When it began to notice that the board was increasingly unsustainable and that there would be (inevitably) a sharp exchange correction, anticipating a strong devaluation, the speculative attacks were agigated.
The famous “Financial bicycle” (el Carry Trade) At that time he was running out of his pedals. Therefore, perhaps the hardest thing of all has been the strong disarmament of positions in pesos to move on to dollars that occurred.
It is that Martínez de Hoz had been encouraging speculative policies, with high international interest rates that favored the entry of abroad capitals. But now the times had changed. The capitals no longer entered, but they devated themselves for going out to a dollar still cheap, anticipating a nearby devaluation.
In this way, the capitals and bank deposits accelerated their escape since September 1980 and the reserves of the Central Bank began to fall. They would be six consecutive months of collapse of these variables taking the entire economy to one end.
Martínez de Hoz was desperate, because he had no way out of the board without devaluing and without destroying his anti-inflationary program. But if he did not devalue he was close to being without reservations since everything exploded. The situation became dramatic.

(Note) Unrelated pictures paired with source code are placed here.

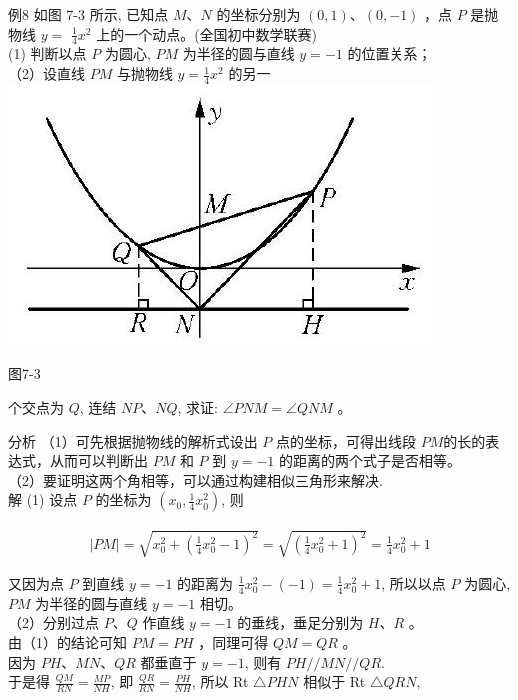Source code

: \documentclass[10pt]{article}
\begin{document}
例8 如图 7-3 所示, 已知点 $M 、 N$ 的坐标分别为 $(0,1) 、(0,-1)$ ，点 $P$ 是抛物线 $y=$ $\frac{1}{4} x^{2}$ 上的一个动点。(全国初中数学联赛)\\
(1) 判断以点 $P$ 为圆心, $P M$ 为半径的圆与直线 $y=-1$ 的位置关系；\\
（2）设直线 $P M$ 与抛物线 $y=\frac{1}{4} x^{2}$ 的另一\\
\includegraphics[max width=\textwidth, center]{2024_10_30_1bf34f7aeb61f11d11d3g-098}

图7-3

个交点为 $Q$, 连结 $N P 、 N Q$, 求证: $\angle P N M=\angle Q N M$ 。

分析 （1）可先根据抛物线的解析式设出 $P$ 点的坐标，可得出线段 $P M$的长的表达式，从而可以判断出 $P M$ 和 $P$ 到 $y=-1$ 的距离的两个式子是否相等。\\
（2）要证明这两个角相等，可以通过构建相似三角形来解决.\\
解 (1) 设点 $P$ 的坐标为 $\left(x_{0}, \frac{1}{4} x_{0}^{2}\right)$, 则

\begin{align*}
|P M|=\sqrt{x_{0}^{2}+\left(\frac{1}{4} x_{0}^{2}-1\right)^{2}}=\sqrt{\left(\frac{1}{4} x_{0}^{2}+1\right)^{2}}=\frac{1}{4} x_{0}^{2}+1
\end{align*}

又因为点 $P$ 到直线 $y=-1$ 的距离为 $\frac{1}{4} x_{0}^{2}-(-1)=\frac{1}{4} x_{0}^{2}+1$, 所以以点 $P$ 为圆心, $P M$ 为半径的圆与直线 $y=-1$ 相切。\\
（2）分别过点 $P 、 Q$ 作直线 $y=-1$ 的垂线，垂足分别为 $H 、 R$ 。\\
由（1）的结论可知 $P M=P H$ ，同理可得 $Q M=Q R$ 。\\
因为 $P H 、 M N 、 Q R$ 都垂直于 $y=-1$, 则有 $P H / / M N / / Q R$.\\
于是得 $\frac{Q M}{R N}=\frac{M P}{N H}$, 即 $\frac{Q R}{R N}=\frac{P H}{N H}$, 所以 Rt $\triangle P H N$ 相似于 Rt $\triangle Q R N$,
\end{document}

Thus, at the end of December 1980, the Tablica was finished and in January it was replaced by a system of exchange bands, which did not work much.
Already in February a 10% devaluation was performed to decompress the exchange tension, but that did not brought calm but exacerbated stock marketing.
When in March Martínez de Hoz had his replacement, Lorenzo Sigaut, This could not control the currency and there was since then a chaotic succession of devaluations that continued to sink the economy, fired inflation and submerged everything in even greater chaos.
The final result of the tab was to rekindle the devaluation rate and accelerate inflation. The commercial balance was catastrophic, damaging the industry, the salary, the field, to the banking system and increasing the debt. Thus poverty increased and in a few months viola would suffer an internal blow that would strip him of power when the situation was so terrible.
Hopefully Milei learn from the lessons of the past and that your exchange scheme does not end the same.
Economist. CONICET researcher. Author of the book Martínez de Hoz. The civil chief of the dictatorship. Continent editions.